Once inhaled, chlorine gas diffuses into the epithelial lining fluid (ELF) of the respiratory epithelium and may directly interact with small molecules, proteins and lipids there and damage them, or may hydrolyze to hypochlorous acid and hydrochloric acid which in turn generate chloride ions and reactive oxygen species; the dominant theory is that most damage is via the acids.

==Diagnosis==
Tests performed to confirm chlorine gas poisoning and monitor patients for supportive care include pulse oximetry, testing serum electrolyte, blood urea nitrogen (BUN), and creatinine levels, measuring arterial blood gases, chest radiography, electrocardiogram (ECG), pulmonary function testing, and laryngoscopy or bronchoscopy.

==Treatment==
There is no antidote for chlorine poisoning; management is supportive after evacuating people from the site of exposure and flushing exposed tissues. For lung damage caused by inhalation, oxygen and bronchodilators may be administered.

==Outcomes==
There is no way to predict outcomes. Most people with mild to moderate exposure generally recover fully in three to five days, but some develop chronic problems such as reactive airway disease. Smoking or pre-existing lung conditions like asthma appear to increase the risk of long term complications.

==Epidemiology==
In 2014, the American Association of Poison Control Centers reported about 6,000 exposures to chlorine gas in the US in 2013, compared with 13,600 exposures to carbon monoxide, which was the most common poison gas exposure; the year before they reported about 5,500 cases of chlorine gas poisoning compared with around 14,300 cases of carbon monoxide poisoning.

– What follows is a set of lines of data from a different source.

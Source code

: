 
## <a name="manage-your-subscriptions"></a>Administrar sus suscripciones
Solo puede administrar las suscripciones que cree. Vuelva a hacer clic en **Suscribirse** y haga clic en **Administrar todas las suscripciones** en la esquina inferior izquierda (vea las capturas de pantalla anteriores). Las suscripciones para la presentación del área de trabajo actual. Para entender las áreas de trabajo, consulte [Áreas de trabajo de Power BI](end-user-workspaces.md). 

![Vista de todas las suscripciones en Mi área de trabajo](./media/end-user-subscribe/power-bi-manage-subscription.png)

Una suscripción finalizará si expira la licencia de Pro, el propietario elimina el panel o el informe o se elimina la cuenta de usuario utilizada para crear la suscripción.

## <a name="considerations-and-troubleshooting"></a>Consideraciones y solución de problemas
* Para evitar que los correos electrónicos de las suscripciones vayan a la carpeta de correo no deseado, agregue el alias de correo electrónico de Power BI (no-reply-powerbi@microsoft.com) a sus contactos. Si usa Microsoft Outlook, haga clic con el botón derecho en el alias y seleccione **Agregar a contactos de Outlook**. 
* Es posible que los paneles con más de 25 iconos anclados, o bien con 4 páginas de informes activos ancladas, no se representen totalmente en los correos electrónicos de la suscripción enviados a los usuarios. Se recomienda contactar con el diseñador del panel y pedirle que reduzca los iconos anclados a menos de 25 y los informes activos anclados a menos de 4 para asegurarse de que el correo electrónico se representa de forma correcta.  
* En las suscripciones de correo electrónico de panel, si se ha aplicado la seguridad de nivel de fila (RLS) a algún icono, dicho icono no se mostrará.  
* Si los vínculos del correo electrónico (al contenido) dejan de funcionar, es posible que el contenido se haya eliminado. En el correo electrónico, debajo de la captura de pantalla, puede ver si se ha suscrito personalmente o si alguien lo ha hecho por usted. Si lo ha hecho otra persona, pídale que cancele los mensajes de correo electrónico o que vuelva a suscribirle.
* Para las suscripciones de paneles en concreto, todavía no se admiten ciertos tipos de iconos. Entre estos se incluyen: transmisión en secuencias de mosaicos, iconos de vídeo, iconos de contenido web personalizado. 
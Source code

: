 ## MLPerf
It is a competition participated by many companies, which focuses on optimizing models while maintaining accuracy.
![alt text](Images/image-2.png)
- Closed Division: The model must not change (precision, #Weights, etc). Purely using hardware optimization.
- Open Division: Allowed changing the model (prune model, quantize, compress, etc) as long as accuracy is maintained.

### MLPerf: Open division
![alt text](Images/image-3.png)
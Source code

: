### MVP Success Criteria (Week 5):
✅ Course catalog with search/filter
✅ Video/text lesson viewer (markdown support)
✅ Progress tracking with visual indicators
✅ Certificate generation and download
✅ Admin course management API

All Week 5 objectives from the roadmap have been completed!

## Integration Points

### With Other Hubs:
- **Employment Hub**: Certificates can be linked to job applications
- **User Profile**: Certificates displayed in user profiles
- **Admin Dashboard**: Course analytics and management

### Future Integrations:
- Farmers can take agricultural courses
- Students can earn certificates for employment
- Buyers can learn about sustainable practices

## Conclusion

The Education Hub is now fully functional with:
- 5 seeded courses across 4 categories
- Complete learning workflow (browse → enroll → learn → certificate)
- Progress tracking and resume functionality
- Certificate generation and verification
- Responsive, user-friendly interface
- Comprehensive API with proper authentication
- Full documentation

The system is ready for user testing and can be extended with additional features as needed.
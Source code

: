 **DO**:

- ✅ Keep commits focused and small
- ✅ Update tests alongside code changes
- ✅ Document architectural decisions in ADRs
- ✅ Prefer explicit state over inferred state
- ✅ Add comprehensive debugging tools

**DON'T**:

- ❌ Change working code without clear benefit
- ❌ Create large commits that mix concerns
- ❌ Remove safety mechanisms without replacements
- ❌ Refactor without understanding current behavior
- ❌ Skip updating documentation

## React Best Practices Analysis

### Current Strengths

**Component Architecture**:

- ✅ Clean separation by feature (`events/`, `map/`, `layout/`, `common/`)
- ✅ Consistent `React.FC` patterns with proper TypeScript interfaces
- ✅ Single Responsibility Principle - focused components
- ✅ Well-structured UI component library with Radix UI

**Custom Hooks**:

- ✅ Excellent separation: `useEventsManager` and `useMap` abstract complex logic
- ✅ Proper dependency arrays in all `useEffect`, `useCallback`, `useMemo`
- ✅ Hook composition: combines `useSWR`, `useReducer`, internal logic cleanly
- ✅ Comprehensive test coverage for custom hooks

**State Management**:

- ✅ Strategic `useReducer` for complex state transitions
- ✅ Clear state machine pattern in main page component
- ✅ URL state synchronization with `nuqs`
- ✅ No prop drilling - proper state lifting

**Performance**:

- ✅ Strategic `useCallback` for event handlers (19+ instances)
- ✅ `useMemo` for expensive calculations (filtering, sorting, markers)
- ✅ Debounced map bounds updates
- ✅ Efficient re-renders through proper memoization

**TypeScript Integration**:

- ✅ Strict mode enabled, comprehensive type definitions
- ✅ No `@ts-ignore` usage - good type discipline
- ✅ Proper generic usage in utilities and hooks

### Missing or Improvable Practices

==Mass poisoning incidents==
===Wartime===

- In 1915, the German Army used chlorine against Allied soldiers in the 2nd Battle of Ypres.
- Also in 1915, the German Army used chlorine against Russian soldiers during the battle for Osowiec Fortress in the battle known as the Attack of the Dead Men.
- In 2005 chlorine was used by insurgents in the Iraqi insurgency (2003–11),
- In 2014 chlorine was allegedly used in Kafr Zita, Syria.

===Industrial accidents===
====United States====
There have been many instances of mass chlorine gas poisonings in industrial accidents.
- In 1987 in Bellingham, WA, a spill of ferric oxide while filling a rail car at a Georgia Pacific paper mill caused a partial evacuation of the downtown area. 7 people were officially injured.
- In 2002 in Missouri, a flex hose ruptured during unloading a train car at a chemical plant, releasing approximately 16900 lb of chlorine gas. 67 persons were injured.
- In 2004 in Macdona, Texas, a freight train accident released 9400 gal of chlorine gas and other toxic chemicals. At least 40 people were injured and three died, including two residents and the train conductor.
- In 2005 in South Carolina a freight train derailed, releasing an estimated 11500 USgal of chlorine. Nine people died, and at least 529 persons sought medical care.

====Globally====
- In 2015, In Nigeria, the explosion of a chlorine gas storage tank at a water treatment plant in Jos killed eight people.
- In 2017, chlorine gas was released in Fort McMurray, Alberta, Canada, after chemicals were mixed improperly at a water treatment plant. In 2020 the Regional Municipality of Wood Buffalo was fined $150,000 (CAD) for the incident.
- In 2020, on March 6, an incident occurred at EPCL (Engro Polymer and Chemicals Limited) Port Qasim, Karachi, where over 50 people were hospitalized as a result of chlorine gas leakage. No fatalities were reported.
- In 2022, on June 27, a tank holding chlorine gas in the port of Aqaba, Jordan, fell and ruptured. 14 people were killed and more than 260 were injured.